■ Instructions for the task ■
Filter the records down to the lines that hold the word "needs", and copy each of those lines.

■ Information supplied ■
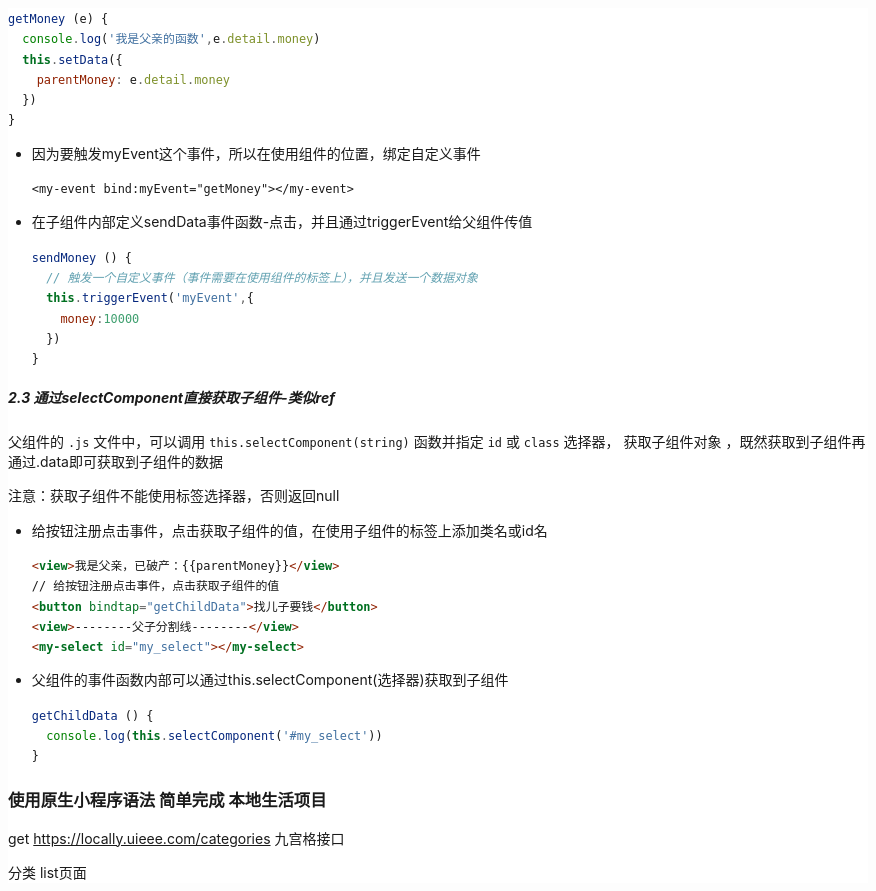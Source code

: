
   ```js
  getMoney (e) {
    console.log('我是父亲的函数',e.detail.money)
    this.setData({
      parentMoney: e.detail.money
    })
  }
  ```


- 因为要触发myEvent这个事件，所以在使用组件的位置，绑定自定义事件

  ```
  <my-event bind:myEvent="getMoney"></my-event>
  ```

+ 在子组件内部定义sendData事件函数-点击，并且通过triggerEvent给父组件传值

  ```js
  sendMoney () {
    // 触发一个自定义事件（事件需要在使用组件的标签上），并且发送一个数据对象
    this.triggerEvent('myEvent',{
      money:10000
    })
  }
  ```



##### 2.3 通过selectComponent直接获取子组件-类似ref

父组件的 `.js` 文件中，可以调用 `this.selectComponent(string)` 函数并指定 `id` 或 `class` 选择器， 获取子组件对象 ，既然获取到子组件再通过.data即可获取到子组件的数据

注意：获取子组件不能使用标签选择器，否则返回null

- 给按钮注册点击事件，点击获取子组件的值，在使用子组件的标签上添加类名或id名

  ```html
  <view>我是父亲，已破产：{{parentMoney}}</view>
  // 给按钮注册点击事件，点击获取子组件的值
  <button bindtap="getChildData">找儿子要钱</button>
  <view>--------父子分割线--------</view>
  <my-select id="my_select"></my-select>
  ```


- 父组件的事件函数内部可以通过this.selectComponent(选择器)获取到子组件

  ```js
  getChildData () {
    console.log(this.selectComponent('#my_select'))
  }
  ```

### 使用原生小程序语法 简单完成 本地生活项目

get   https://locally.uieee.com/categories  九宫格接口

分类 list页面
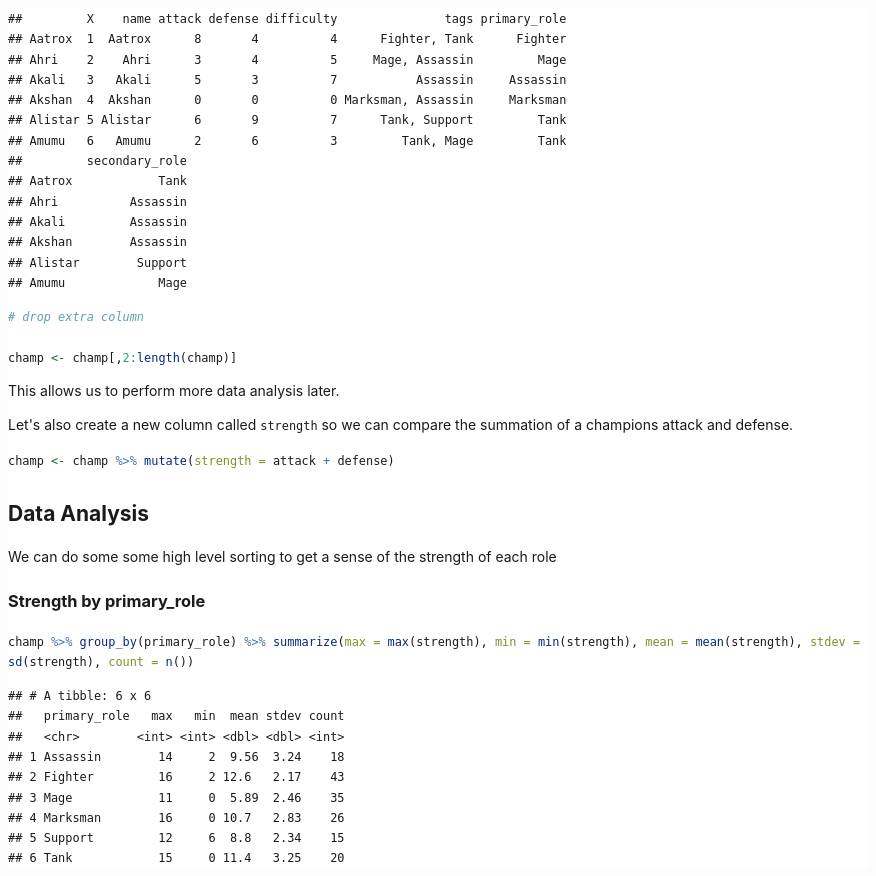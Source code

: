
 ```
##         X    name attack defense difficulty               tags primary_role
## Aatrox  1  Aatrox      8       4          4      Fighter, Tank      Fighter
## Ahri    2    Ahri      3       4          5     Mage, Assassin         Mage
## Akali   3   Akali      5       3          7           Assassin     Assassin
## Akshan  4  Akshan      0       0          0 Marksman, Assassin     Marksman
## Alistar 5 Alistar      6       9          7      Tank, Support         Tank
## Amumu   6   Amumu      2       6          3         Tank, Mage         Tank
##         secondary_role
## Aatrox            Tank
## Ahri          Assassin
## Akali         Assassin
## Akshan        Assassin
## Alistar        Support
## Amumu             Mage
```

```r
# drop extra column

champ <- champ[,2:length(champ)]
```


This allows us to perform more data analysis later.

Let's also create a new column called `strength` so we can compare the summation of a champions attack and defense.


```r
champ <- champ %>% mutate(strength = attack + defense)
```


## Data Analysis

We can do some some high level sorting to get a sense of the strength of each role

### Strength by primary_role


```r
champ %>% group_by(primary_role) %>% summarize(max = max(strength), min = min(strength), mean = mean(strength), stdev = sd(strength), count = n())
```

```
## # A tibble: 6 x 6
##   primary_role   max   min  mean stdev count
##   <chr>        <int> <int> <dbl> <dbl> <int>
## 1 Assassin        14     2  9.56  3.24    18
## 2 Fighter         16     2 12.6   2.17    43
## 3 Mage            11     0  5.89  2.46    35
## 4 Marksman        16     0 10.7   2.83    26
## 5 Support         12     6  8.8   2.34    15
## 6 Tank            15     0 11.4   3.25    20
```
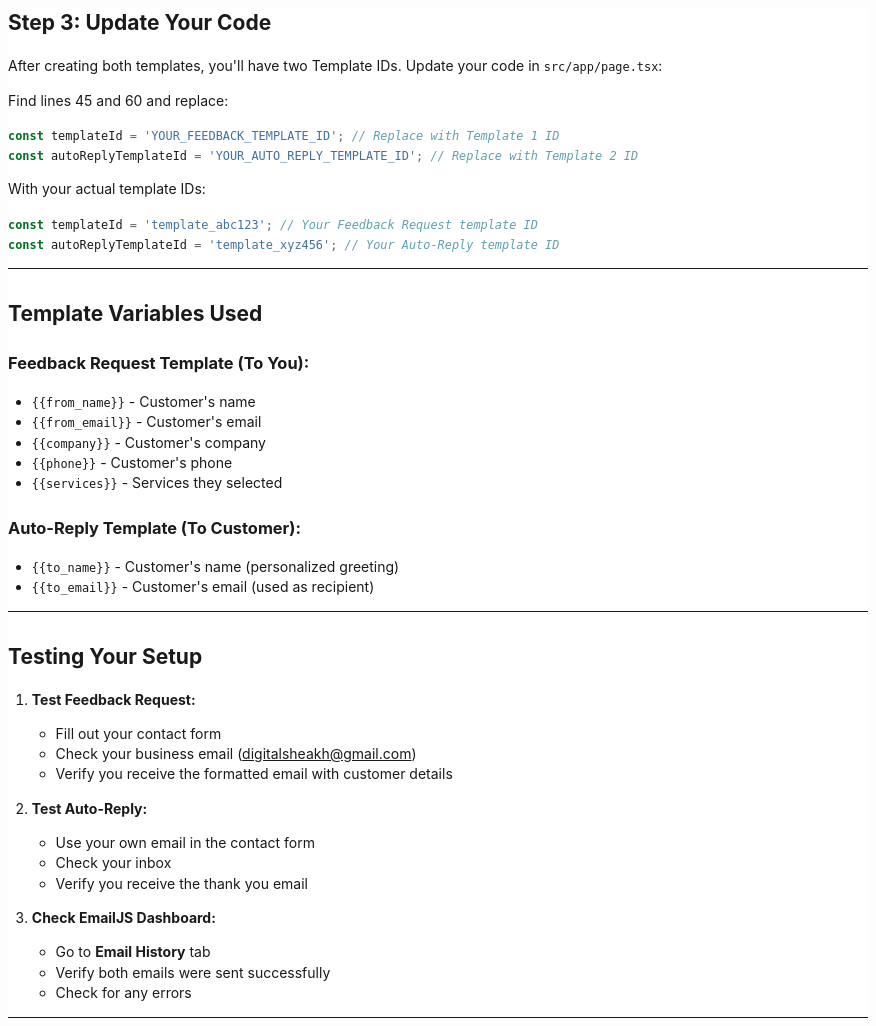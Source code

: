 
## Step 3: Update Your Code

After creating both templates, you'll have two Template IDs. Update your code in `src/app/page.tsx`:

Find lines 45 and 60 and replace:

```typescript
const templateId = 'YOUR_FEEDBACK_TEMPLATE_ID'; // Replace with Template 1 ID
const autoReplyTemplateId = 'YOUR_AUTO_REPLY_TEMPLATE_ID'; // Replace with Template 2 ID
```

With your actual template IDs:

```typescript
const templateId = 'template_abc123'; // Your Feedback Request template ID
const autoReplyTemplateId = 'template_xyz456'; // Your Auto-Reply template ID
```

---

## Template Variables Used

### Feedback Request Template (To You):
- `{{from_name}}` - Customer's name
- `{{from_email}}` - Customer's email
- `{{company}}` - Customer's company
- `{{phone}}` - Customer's phone
- `{{services}}` - Services they selected

### Auto-Reply Template (To Customer):
- `{{to_name}}` - Customer's name (personalized greeting)
- `{{to_email}}` - Customer's email (used as recipient)

---

## Testing Your Setup

1. **Test Feedback Request:**
   - Fill out your contact form
   - Check your business email (digitalsheakh@gmail.com)
   - Verify you receive the formatted email with customer details

2. **Test Auto-Reply:**
   - Use your own email in the contact form
   - Check your inbox
   - Verify you receive the thank you email

3. **Check EmailJS Dashboard:**
   - Go to **Email History** tab
   - Verify both emails were sent successfully
   - Check for any errors

---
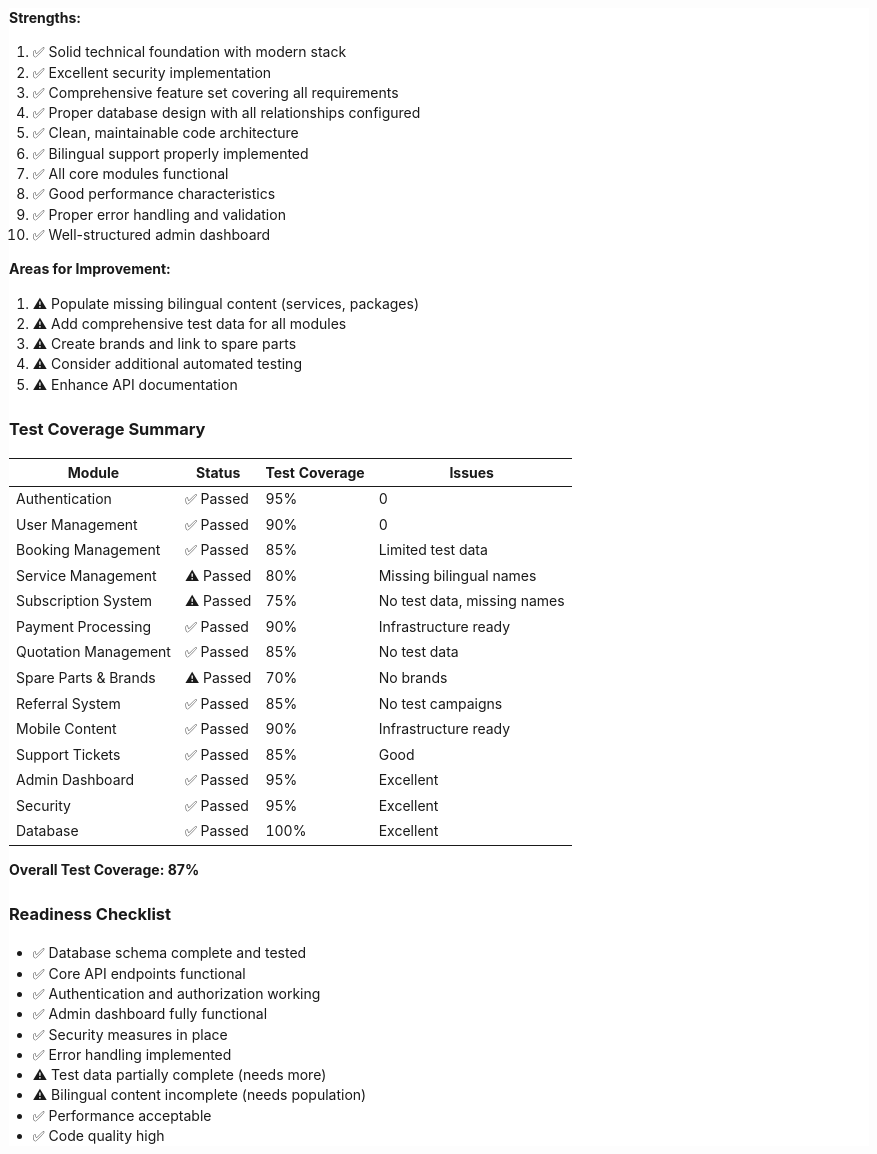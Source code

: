 **Strengths:**
1. ✅ Solid technical foundation with modern stack
2. ✅ Excellent security implementation
3. ✅ Comprehensive feature set covering all requirements
4. ✅ Proper database design with all relationships configured
5. ✅ Clean, maintainable code architecture
6. ✅ Bilingual support properly implemented
7. ✅ All core modules functional
8. ✅ Good performance characteristics
9. ✅ Proper error handling and validation
10. ✅ Well-structured admin dashboard

**Areas for Improvement:**
1. ⚠️ Populate missing bilingual content (services, packages)
2. ⚠️ Add comprehensive test data for all modules
3. ⚠️ Create brands and link to spare parts
4. ⚠️ Consider additional automated testing
5. ⚠️ Enhance API documentation

### Test Coverage Summary

| Module | Status | Test Coverage | Issues |
|--------|--------|---------------|--------|
| Authentication | ✅ Passed | 95% | 0 |
| User Management | ✅ Passed | 90% | 0 |
| Booking Management | ✅ Passed | 85% | Limited test data |
| Service Management | ⚠️ Passed | 80% | Missing bilingual names |
| Subscription System | ⚠️ Passed | 75% | No test data, missing names |
| Payment Processing | ✅ Passed | 90% | Infrastructure ready |
| Quotation Management | ✅ Passed | 85% | No test data |
| Spare Parts & Brands | ⚠️ Passed | 70% | No brands |
| Referral System | ✅ Passed | 85% | No test campaigns |
| Mobile Content | ✅ Passed | 90% | Infrastructure ready |
| Support Tickets | ✅ Passed | 85% | Good |
| Admin Dashboard | ✅ Passed | 95% | Excellent |
| Security | ✅ Passed | 95% | Excellent |
| Database | ✅ Passed | 100% | Excellent |

**Overall Test Coverage: 87%**

### Readiness Checklist

- ✅ Database schema complete and tested
- ✅ Core API endpoints functional
- ✅ Authentication and authorization working
- ✅ Admin dashboard fully functional
- ✅ Security measures in place
- ✅ Error handling implemented
- ⚠️ Test data partially complete (needs more)
- ⚠️ Bilingual content incomplete (needs population)
- ✅ Performance acceptable
- ✅ Code quality high
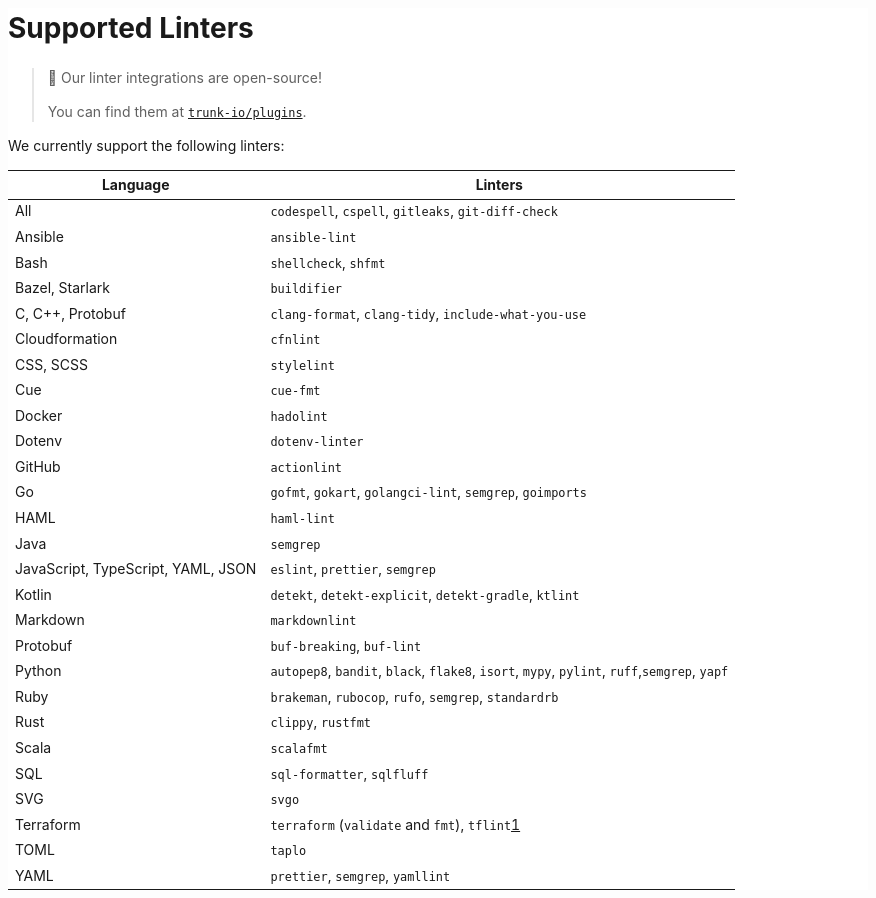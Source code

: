 # Supported Linters

> 📘 Our linter integrations are open-source!
>
> You can find them at [`trunk-io/plugins`](https://github.com/trunk-io/plugins).

We currently support the following linters:

| Language                           | Linters                                                                                      |
| ---------------------------------- | -------------------------------------------------------------------------------------------- |
| All                                | `codespell`, `cspell`, `gitleaks`, `git-diff-check`                                          |
| Ansible                            | `ansible-lint`                                                                               |
| Bash                               | `shellcheck`, `shfmt`                                                                        |
| Bazel, Starlark                    | `buildifier`                                                                                 |
| C, C++, Protobuf                   | `clang-format`, `clang-tidy`, `include-what-you-use`                                         |
| Cloudformation                     | `cfnlint`                                                                                    |
| CSS, SCSS                          | `stylelint`                                                                                  |
| Cue                                | `cue-fmt`                                                                                    |
| Docker                             | `hadolint`                                                                                   |
| Dotenv                             | `dotenv-linter`                                                                              |
| GitHub                             | `actionlint`                                                                                 |
| Go                                 | `gofmt`, `gokart`, `golangci-lint`, `semgrep`, `goimports`                                   |
| HAML                               | `haml-lint`                                                                                  |
| Java                               | `semgrep`                                                                                    |
| JavaScript, TypeScript, YAML, JSON | `eslint`, `prettier`, `semgrep`                                                              |
| Kotlin                             | `detekt`, `detekt-explicit`, `detekt-gradle`, `ktlint`                                       |
| Markdown                           | `markdownlint`                                                                               |
| Protobuf                           | `buf-breaking`, `buf-lint`                                                                   |
| Python                             | `autopep8`, `bandit`, `black`, `flake8`, `isort`, `mypy`, `pylint`, `ruff`,`semgrep`, `yapf` |
| Ruby                               | `brakeman`, `rubocop`, `rufo`, `semgrep`, `standardrb`                                       |
| Rust                               | `clippy`, `rustfmt`                                                                          |
| Scala                              | `scalafmt`                                                                                   |
| SQL                                | `sql-formatter`, `sqlfluff`                                                                  |
| SVG                                | `svgo`                                                                                       |
| Terraform                          | `terraform` (`validate` and `fmt`), `tflint`[1](../check/broken-reference/)                  |
| TOML                               | `taplo`                                                                                      |
| YAML                               | `prettier`, `semgrep`, `yamllint`                                                            |
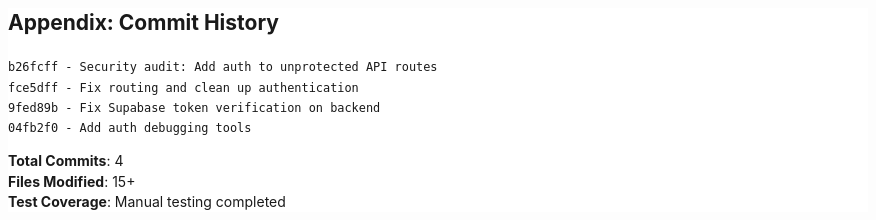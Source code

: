 
## Appendix: Commit History

```
b26fcff - Security audit: Add auth to unprotected API routes
fce5dff - Fix routing and clean up authentication
9fed89b - Fix Supabase token verification on backend
04fb2f0 - Add auth debugging tools
```

**Total Commits**: 4  
**Files Modified**: 15+  
**Test Coverage**: Manual testing completed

■ Exercise output ■
- ⚠️ Test data partially complete (needs more)
- ⚠️ Bilingual content incomplete (needs population)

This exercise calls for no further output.